===== The input

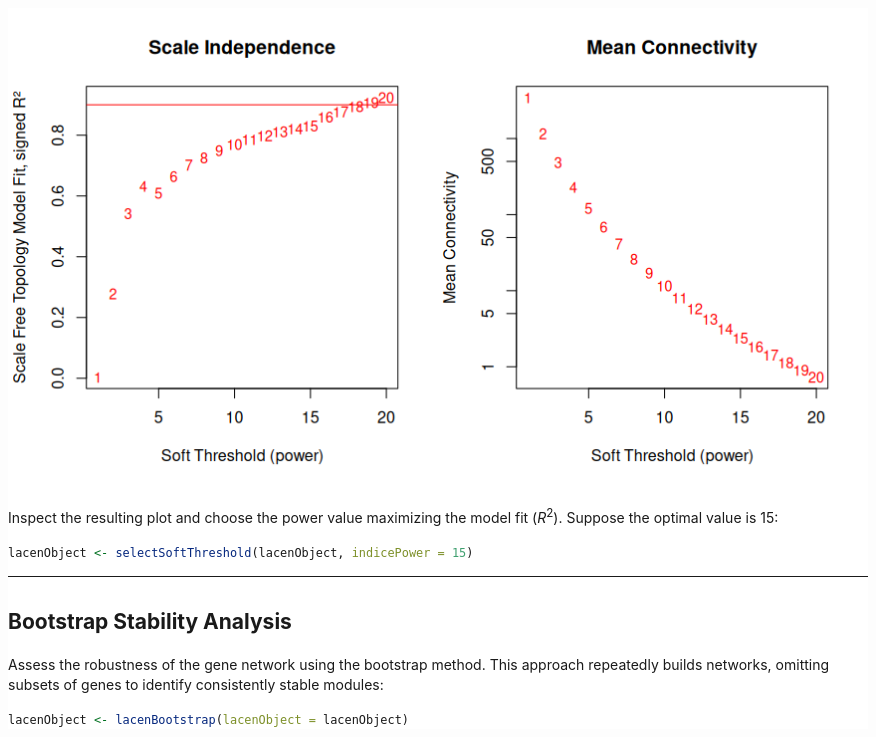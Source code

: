![Figure 3: Soft Threshold](figures/2_indicePower.png)

Inspect the resulting plot and choose the power value maximizing the model fit ($R^2$). Suppose the optimal value is 15:

```r
lacenObject <- selectSoftThreshold(lacenObject, indicePower = 15)
```

---

## Bootstrap Stability Analysis

Assess the robustness of the gene network using the bootstrap method. This approach repeatedly builds networks, omitting subsets of genes to identify consistently stable modules:

```r
lacenObject <- lacenBootstrap(lacenObject = lacenObject)
```
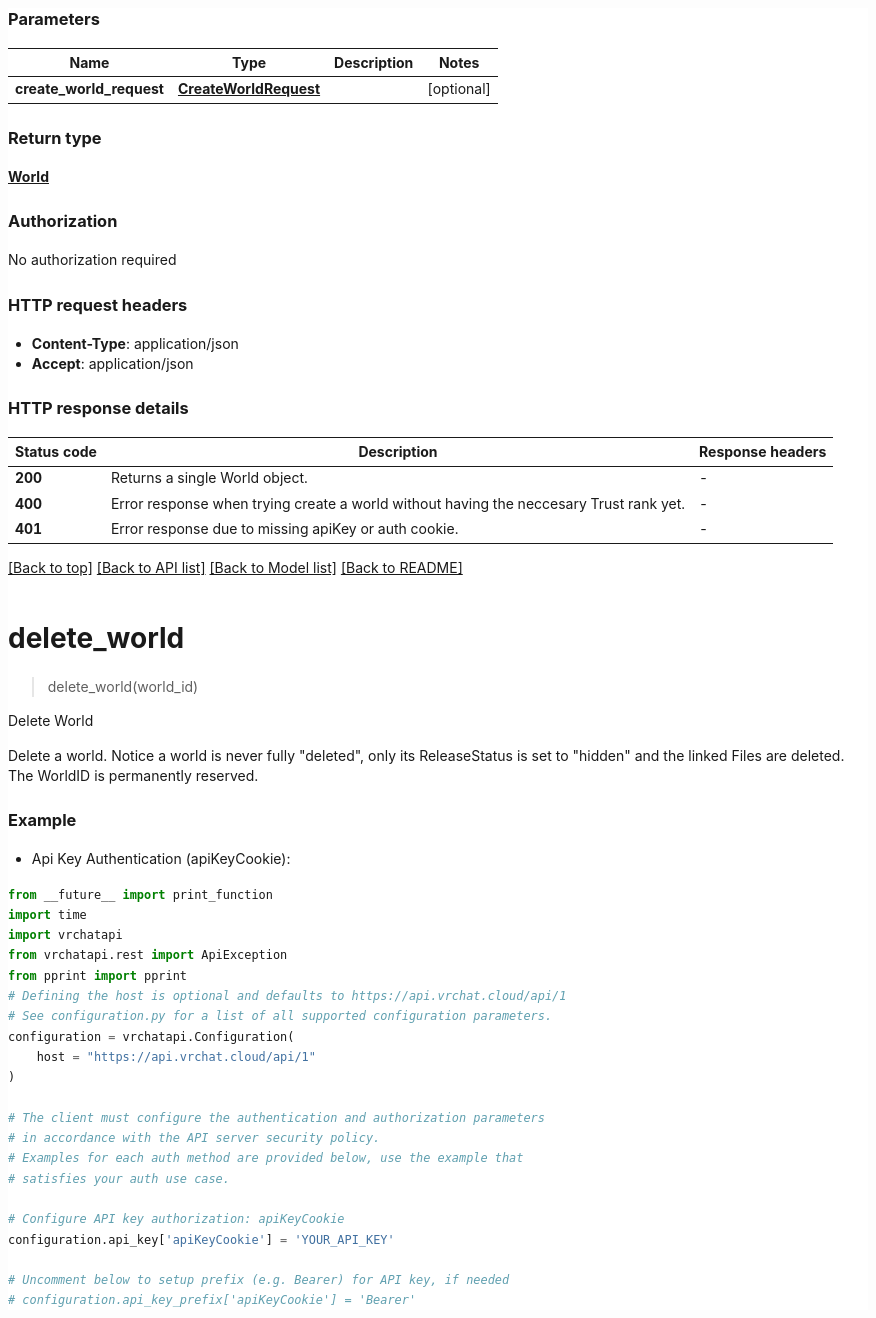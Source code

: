 
### Parameters

Name | Type | Description  | Notes
------------- | ------------- | ------------- | -------------
 **create_world_request** | [**CreateWorldRequest**](CreateWorldRequest.md)|  | [optional] 

### Return type

[**World**](World.md)

### Authorization

No authorization required

### HTTP request headers

 - **Content-Type**: application/json
 - **Accept**: application/json

### HTTP response details
| Status code | Description | Response headers |
|-------------|-------------|------------------|
**200** | Returns a single World object. |  -  |
**400** | Error response when trying create a world without having the neccesary Trust rank yet. |  -  |
**401** | Error response due to missing apiKey or auth cookie. |  -  |

[[Back to top]](#) [[Back to API list]](../README.md#documentation-for-api-endpoints) [[Back to Model list]](../README.md#documentation-for-models) [[Back to README]](../README.md)

# **delete_world**
> delete_world(world_id)

Delete World

Delete a world. Notice a world is never fully \"deleted\", only its ReleaseStatus is set to \"hidden\" and the linked Files are deleted. The WorldID is permanently reserved.

### Example

* Api Key Authentication (apiKeyCookie):
```python
from __future__ import print_function
import time
import vrchatapi
from vrchatapi.rest import ApiException
from pprint import pprint
# Defining the host is optional and defaults to https://api.vrchat.cloud/api/1
# See configuration.py for a list of all supported configuration parameters.
configuration = vrchatapi.Configuration(
    host = "https://api.vrchat.cloud/api/1"
)

# The client must configure the authentication and authorization parameters
# in accordance with the API server security policy.
# Examples for each auth method are provided below, use the example that
# satisfies your auth use case.

# Configure API key authorization: apiKeyCookie
configuration.api_key['apiKeyCookie'] = 'YOUR_API_KEY'

# Uncomment below to setup prefix (e.g. Bearer) for API key, if needed
# configuration.api_key_prefix['apiKeyCookie'] = 'Bearer'

```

==========

◆ Problem ◆
Retype each line of the records exactly as it reads; no pictures belong in the copy.

◆ Completed task ◆
Source code

:![Figure 3: Soft Threshold](figures/2_indicePower.png)

Inspect the resulting plot and choose the power value maximizing the model fit ($R^2$). Suppose the optimal value is 15:

```r
lacenObject <- selectSoftThreshold(lacenObject, indicePower = 15)
```

---

## Bootstrap Stability Analysis

Assess the robustness of the gene network using the bootstrap method. This approach repeatedly builds networks, omitting subsets of genes to identify consistently stable modules:

```r
lacenObject <- lacenBootstrap(lacenObject = lacenObject)
```
Source code

: 
### Parameters

Name | Type | Description  | Notes
------------- | ------------- | ------------- | -------------
 **create_world_request** | [**CreateWorldRequest**](CreateWorldRequest.md)|  | [optional] 

### Return type

[**World**](World.md)

### Authorization

No authorization required

### HTTP request headers

 - **Content-Type**: application/json
 - **Accept**: application/json

### HTTP response details
| Status code | Description | Response headers |
|-------------|-------------|------------------|
**200** | Returns a single World object. |  -  |
**400** | Error response when trying create a world without having the neccesary Trust rank yet. |  -  |
**401** | Error response due to missing apiKey or auth cookie. |  -  |

[[Back to top]](#) [[Back to API list]](../README.md#documentation-for-api-endpoints) [[Back to Model list]](../README.md#documentation-for-models) [[Back to README]](../README.md)

# **delete_world**
> delete_world(world_id)

Delete World

Delete a world. Notice a world is never fully \"deleted\", only its ReleaseStatus is set to \"hidden\" and the linked Files are deleted. The WorldID is permanently reserved.

### Example

* Api Key Authentication (apiKeyCookie):
```python
from __future__ import print_function
import time
import vrchatapi
from vrchatapi.rest import ApiException
from pprint import pprint
# Defining the host is optional and defaults to https://api.vrchat.cloud/api/1
# See configuration.py for a list of all supported configuration parameters.
configuration = vrchatapi.Configuration(
    host = "https://api.vrchat.cloud/api/1"
)

# The client must configure the authentication and authorization parameters
# in accordance with the API server security policy.
# Examples for each auth method are provided below, use the example that
# satisfies your auth use case.

# Configure API key authorization: apiKeyCookie
configuration.api_key['apiKeyCookie'] = 'YOUR_API_KEY'

# Uncomment below to setup prefix (e.g. Bearer) for API key, if needed
# configuration.api_key_prefix['apiKeyCookie'] = 'Bearer'

```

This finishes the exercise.